*** Input data ***

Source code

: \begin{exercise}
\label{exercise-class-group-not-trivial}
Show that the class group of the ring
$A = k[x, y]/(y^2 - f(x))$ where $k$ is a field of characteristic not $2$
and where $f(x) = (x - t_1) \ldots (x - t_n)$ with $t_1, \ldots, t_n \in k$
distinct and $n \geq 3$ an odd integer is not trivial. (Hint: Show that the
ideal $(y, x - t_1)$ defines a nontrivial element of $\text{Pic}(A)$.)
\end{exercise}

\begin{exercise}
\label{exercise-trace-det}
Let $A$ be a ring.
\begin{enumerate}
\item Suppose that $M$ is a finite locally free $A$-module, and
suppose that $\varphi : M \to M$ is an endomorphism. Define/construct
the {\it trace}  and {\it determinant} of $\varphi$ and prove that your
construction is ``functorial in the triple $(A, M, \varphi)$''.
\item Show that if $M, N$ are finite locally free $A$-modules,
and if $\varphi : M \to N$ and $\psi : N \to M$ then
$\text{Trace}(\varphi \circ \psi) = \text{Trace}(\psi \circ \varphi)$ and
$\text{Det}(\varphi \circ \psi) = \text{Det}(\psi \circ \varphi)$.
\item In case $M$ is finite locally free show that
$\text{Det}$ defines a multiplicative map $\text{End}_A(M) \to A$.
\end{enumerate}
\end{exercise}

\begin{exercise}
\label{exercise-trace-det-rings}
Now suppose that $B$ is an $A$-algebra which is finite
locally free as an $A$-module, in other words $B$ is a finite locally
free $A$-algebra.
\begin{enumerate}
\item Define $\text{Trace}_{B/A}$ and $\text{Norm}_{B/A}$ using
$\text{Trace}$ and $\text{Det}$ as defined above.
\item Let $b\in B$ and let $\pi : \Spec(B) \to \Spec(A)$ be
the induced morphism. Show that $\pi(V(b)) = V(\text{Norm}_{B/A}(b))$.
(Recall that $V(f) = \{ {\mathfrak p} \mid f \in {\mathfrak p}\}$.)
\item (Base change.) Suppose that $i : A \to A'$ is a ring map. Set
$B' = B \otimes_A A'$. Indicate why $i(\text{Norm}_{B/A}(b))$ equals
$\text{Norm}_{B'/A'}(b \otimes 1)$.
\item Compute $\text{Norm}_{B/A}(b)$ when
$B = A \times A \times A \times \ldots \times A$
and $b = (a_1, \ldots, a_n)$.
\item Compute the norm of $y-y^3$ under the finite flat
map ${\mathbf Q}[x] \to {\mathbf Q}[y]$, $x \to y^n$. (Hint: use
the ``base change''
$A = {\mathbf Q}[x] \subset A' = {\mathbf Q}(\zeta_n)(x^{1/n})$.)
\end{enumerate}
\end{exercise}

*** End of Input data ***
*** Input data ***

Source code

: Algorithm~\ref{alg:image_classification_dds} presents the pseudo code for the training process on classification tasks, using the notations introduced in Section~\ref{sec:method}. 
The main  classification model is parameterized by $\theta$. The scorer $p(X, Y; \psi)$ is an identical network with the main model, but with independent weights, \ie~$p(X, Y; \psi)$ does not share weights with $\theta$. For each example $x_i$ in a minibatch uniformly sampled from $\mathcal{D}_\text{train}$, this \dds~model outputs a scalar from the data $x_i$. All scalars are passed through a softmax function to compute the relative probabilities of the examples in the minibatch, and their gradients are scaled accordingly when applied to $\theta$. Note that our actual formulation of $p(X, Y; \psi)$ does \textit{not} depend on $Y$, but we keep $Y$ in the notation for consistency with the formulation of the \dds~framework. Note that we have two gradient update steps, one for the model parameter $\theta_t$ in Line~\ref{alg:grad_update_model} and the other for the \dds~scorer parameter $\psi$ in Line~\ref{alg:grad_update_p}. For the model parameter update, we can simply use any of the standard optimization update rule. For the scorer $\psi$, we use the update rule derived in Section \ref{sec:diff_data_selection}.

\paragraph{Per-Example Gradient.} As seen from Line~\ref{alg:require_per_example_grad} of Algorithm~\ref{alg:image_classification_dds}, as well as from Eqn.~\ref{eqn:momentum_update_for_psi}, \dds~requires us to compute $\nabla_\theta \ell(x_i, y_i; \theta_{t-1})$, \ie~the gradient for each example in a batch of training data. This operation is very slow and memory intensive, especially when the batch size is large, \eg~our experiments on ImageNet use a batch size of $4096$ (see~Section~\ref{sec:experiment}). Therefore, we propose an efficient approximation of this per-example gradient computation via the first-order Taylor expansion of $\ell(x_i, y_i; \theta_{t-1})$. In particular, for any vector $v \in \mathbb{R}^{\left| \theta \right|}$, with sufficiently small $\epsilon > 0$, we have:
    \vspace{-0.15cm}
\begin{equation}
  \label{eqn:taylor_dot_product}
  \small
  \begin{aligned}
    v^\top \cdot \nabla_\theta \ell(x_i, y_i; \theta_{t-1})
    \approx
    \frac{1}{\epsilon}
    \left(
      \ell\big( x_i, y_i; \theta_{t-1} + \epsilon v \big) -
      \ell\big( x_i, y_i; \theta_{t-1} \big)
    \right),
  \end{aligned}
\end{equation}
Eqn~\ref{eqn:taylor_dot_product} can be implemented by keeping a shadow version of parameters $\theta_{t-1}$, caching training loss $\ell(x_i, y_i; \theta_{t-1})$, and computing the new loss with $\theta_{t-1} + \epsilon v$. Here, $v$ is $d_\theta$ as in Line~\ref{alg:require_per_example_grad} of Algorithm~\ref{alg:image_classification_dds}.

*** End of Input data ***

Task details ▸
Output exactly one stretch of the listing: from the line containing "Show that the class group of the ring" through the line containing "suppose that $\varphi", both end lines included.

Response to this exercise ▸
Show that the class group of the ring
$A = k[x, y]/(y^2 - f(x))$ where $k$ is a field of characteristic not $2$
and where $f(x) = (x - t_1) \ldots (x - t_n)$ with $t_1, \ldots, t_n \in k$
distinct and $n \geq 3$ an odd integer is not trivial. (Hint: Show that the
ideal $(y, x - t_1)$ defines a nontrivial element of $\text{Pic}(A)$.)
\end{exercise}

\begin{exercise}
\label{exercise-trace-det}
Let $A$ be a ring.
\begin{enumerate}
\item Suppose that $M$ is a finite locally free $A$-module, and
suppose that $\varphi : M \to M$ is an endomorphism. Define/construct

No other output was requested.